The Propulsion team performed their first flight test with the tandem tilt rotor prototype last Saturday. Unfortunately, the test failed and they burnt the 4 servos on left nacelle. They found that the power wires were in the wrong places and too much power was put into the servos. The replacement servos were on back order, so Propulsion ordered different servos that have less torque. They will work on replacing the servos for the next flight test.
The Mechanical Design team continued their FEA testing and determined that the electronics housing fails at 2 meters. They also performed a successful drop test on the frame after fixing a Solidworks model issue.
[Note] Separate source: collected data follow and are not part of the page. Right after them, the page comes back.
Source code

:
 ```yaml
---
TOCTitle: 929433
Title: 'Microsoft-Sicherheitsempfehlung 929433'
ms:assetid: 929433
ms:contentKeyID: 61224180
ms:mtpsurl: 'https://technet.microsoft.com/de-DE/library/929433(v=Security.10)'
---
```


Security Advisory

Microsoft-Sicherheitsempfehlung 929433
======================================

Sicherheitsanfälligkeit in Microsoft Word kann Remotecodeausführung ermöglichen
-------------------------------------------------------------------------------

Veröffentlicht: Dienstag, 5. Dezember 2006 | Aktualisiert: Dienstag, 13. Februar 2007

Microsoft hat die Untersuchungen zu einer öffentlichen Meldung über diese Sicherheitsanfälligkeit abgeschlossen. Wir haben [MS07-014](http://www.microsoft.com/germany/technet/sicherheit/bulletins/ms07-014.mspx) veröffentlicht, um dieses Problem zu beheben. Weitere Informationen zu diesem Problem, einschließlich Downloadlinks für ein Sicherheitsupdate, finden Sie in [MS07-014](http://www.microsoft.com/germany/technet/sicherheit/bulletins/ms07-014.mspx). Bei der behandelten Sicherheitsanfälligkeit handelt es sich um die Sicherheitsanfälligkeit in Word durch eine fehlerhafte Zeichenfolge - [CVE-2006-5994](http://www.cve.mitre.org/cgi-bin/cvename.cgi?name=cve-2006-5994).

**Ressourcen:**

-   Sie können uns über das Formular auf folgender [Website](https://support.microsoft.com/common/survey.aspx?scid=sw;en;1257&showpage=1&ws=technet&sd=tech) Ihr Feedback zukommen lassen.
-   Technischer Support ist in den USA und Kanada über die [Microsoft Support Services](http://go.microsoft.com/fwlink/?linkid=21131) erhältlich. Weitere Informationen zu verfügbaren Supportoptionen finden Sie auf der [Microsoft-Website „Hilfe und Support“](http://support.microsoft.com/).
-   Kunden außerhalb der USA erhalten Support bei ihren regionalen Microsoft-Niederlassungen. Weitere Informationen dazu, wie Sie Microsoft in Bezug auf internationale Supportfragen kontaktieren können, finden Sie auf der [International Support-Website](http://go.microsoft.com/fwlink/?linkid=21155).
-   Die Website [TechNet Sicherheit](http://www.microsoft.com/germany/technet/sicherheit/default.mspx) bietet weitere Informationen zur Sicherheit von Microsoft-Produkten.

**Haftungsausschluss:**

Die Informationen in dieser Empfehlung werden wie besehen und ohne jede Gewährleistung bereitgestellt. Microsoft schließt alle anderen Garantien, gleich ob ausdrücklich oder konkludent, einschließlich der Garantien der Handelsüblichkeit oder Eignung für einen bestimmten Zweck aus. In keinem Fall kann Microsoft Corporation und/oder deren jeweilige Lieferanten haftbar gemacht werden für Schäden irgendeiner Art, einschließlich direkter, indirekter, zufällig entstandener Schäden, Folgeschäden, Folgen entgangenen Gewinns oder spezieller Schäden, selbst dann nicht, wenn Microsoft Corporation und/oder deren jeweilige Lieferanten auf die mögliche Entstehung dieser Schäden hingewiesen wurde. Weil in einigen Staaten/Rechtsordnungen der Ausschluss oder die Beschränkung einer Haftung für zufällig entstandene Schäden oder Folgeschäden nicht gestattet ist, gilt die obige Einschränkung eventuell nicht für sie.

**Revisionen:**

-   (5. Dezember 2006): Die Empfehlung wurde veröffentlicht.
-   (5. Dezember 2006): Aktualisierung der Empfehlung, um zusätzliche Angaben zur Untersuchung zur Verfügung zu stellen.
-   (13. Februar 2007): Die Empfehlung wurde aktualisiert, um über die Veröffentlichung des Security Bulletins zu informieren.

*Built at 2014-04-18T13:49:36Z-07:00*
The diagonal truss wasn’t fitted or mated into the holes of the joint so after correctly the components, Solidworks was able to mesh the model and perform a FEA test. Mechanical Design finish an iteration of fuselage that fits the newest frame. Lastly, the team is still working on designing the wing connector hub joint that will secure the wing spar assembly.
Fabrication has been working on the wing assembly. They added filler to the leading edges of the wings and prepped the wings for monokoting and wiring. For next week, the team is prepping all the control surfaces. Fabrication has also began manufacturing the plane’s fuselage.
Ground Station is continuing their research on MAVLink. They found it is more difficult to create their own network code so they are seeking help from other open-source ground station programs, such as APM Planner and QGroundControl. They are analyzing how these programs interface with MAVLink. The Pixhawk won’t know the difference in the codes used by different program (so as long as they are using the same language and syntax). Ground Station is also designing a new database that uses the new functions they’ve created in the past, seen in the picture above. Team lead Jordan credits that his class experience in CompSci 122, Data Management, has aided him in his work.
Avionics is working on the analyzing the code that the Pixhawk is outputting. They found some function call chains such as control_*, which can control 9 or 10 different flight mode files. They also problem solving the sonar data by using “if” statements to check whether the data is within a sensible range. Avionics has fixed the critical tilt-rotor wiring issue. Three heli servos and 1 tilt rotor servo burnt out because the 5-volt and 25-volt wires got switched to the wrong pins. The team is also started prototyping and testing their switching circuit design and the battery bus. The switching circuit is for the tilt rotor control system in general. Lastly, Avionics presented a video from Youtube of their ideal obstacle avoidance system. The sonar is pointing downwards to read altitudes but Avionics wants to modify the code so that when the sonar is pointed frontward, it can read sideways altitude.